Wednesday, August 26, 2009

I'd Walk a Mile for a Blueberry

August 9, 2009

... How about 2.5 miles, straight up a mountain!
Despite being not-quite-over a weeklong cold (I’m feeling better, really!), today I accompanied my friend Marie and her father in a walk up Buck Mountain.
We had read in the local paper about the fabulous blueberry-picking on its summit.
Since I didn't grow up here, I had never been to this popular mountain, which overlooks Lake George from the east. I think every kid who ever lived within 20 miles of here has been up that mountain at least once.

Marie and I are in our fifties, and her dad Gordie is eighty-two. Our thinking was, “Dad’s determined to go with or without us, we’d better go along to make sure he is OK.”
Didn’t we get a rude awakening!

Gordie is one tough dude.
Well, maybe that’s not the right word to use, especially for someone who has been active in the local Rodeo Circuit for many years! Gordie excels in Team Roping. He keeps on winning those big fancy buckle trophies. Marie and I have less, er, athletic occupations, mainly centered around A Desk.

After a nice walk in level woods, the trail started snaking upward.
That’s when Gordie hit his stride! It was all we could do to keep up with him, as he led the way, stopping just long enough to wait for us.

He has spent many an hour in these particular woods, and entertained us with stories of fall hunts from years ago. To hear him tell it, it was only yesterday.

The day was hot, cloudy and very humid. The forecast was for a front to come through, with thunderstorms (possibly severe) by noontime. The hike took longer than I anticipated, and was more difficult, too. Maybe I wasn’t in the best of shape to be a-hiking.

But the Call of the Wild Blueberry was strong.

The woods were dark and still, and full of interesting things:
Miniature forests of shining club moss :

Green frogs :

The tallest black birch I've ever seen

And ferny canyons sprinkled with plants like Common Wood Sorrel, Bunch Berry and mosses:

There were lots of glacial erratics lying about, some of which made a fine place to take a break.
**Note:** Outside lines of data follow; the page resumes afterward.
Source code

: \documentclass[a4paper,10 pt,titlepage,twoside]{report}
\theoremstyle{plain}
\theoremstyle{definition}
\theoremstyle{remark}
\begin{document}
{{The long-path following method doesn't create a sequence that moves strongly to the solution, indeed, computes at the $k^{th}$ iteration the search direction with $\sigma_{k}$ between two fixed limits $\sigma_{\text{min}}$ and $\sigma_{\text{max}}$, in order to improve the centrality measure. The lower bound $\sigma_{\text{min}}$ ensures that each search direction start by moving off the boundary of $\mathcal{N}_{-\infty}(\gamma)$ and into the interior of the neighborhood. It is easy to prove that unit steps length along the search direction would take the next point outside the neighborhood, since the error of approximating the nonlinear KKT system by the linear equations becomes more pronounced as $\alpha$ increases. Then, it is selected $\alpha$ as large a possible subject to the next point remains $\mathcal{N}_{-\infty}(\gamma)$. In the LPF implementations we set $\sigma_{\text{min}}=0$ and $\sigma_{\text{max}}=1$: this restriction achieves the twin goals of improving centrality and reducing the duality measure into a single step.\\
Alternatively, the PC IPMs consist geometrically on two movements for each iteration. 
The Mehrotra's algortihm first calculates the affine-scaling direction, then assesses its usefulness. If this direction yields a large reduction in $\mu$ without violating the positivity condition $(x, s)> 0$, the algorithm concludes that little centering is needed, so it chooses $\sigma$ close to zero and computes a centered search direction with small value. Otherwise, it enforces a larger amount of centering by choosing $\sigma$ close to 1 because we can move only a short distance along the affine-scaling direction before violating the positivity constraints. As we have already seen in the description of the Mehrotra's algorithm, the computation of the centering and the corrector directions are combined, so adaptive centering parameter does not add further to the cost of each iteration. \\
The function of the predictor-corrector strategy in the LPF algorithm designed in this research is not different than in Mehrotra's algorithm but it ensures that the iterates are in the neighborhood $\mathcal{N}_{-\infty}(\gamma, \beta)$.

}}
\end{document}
That's Marie and her dad, waiting for me to catch my breath.

The top third of the “trail” was an eroded gully – Gordie did not even slow his pace here.

Near the top, he was thrilled to surprise a red fox taking a nap under a spruce tree.
We were far behind him, and didn't see it.
Knee-deep in blueberry plants, we went right into picking-mode. There were huckleberry bushes mixed in with them, too.

At the summit, the usual panoramic view of Lake George was somewhat muted by threatening clouds just above us. It was still beautiful.

I was tired, hot, coughing and fearful of lightning striking us down at any moment.
But O! the berries!


  1. What a great story. Things for us middle-agers to aspire to when we reach Gordie's age, eh? Maybe we should take up roping!

  2. Oh lord, I'm dripping sweat and my knees are hurting just reading about your climb. But then you remind us of the rewards: the blueberries, sure, but look at that view!

  3. Mmmmmmm, that last photo! Are those huckleberries mixed in with juicy blueberries? Aka the things I ate 90% of at Pierce's Point? ;)

  4. ellen - I have heard tell that Gordie attributes his good health to eating a dish of ice cream, EVERY day!
    woodswalker - ah, notice I did not write of the hike back DOWN the trail, in many ways that can be more difficult.
    lindsey - yes those are huckleberries! (and you didn't get all of them at P. Pt.)

  5. What a great adventure! That birch is AMAZING! And the treat at the top -- nothing quite like those wild blueberries.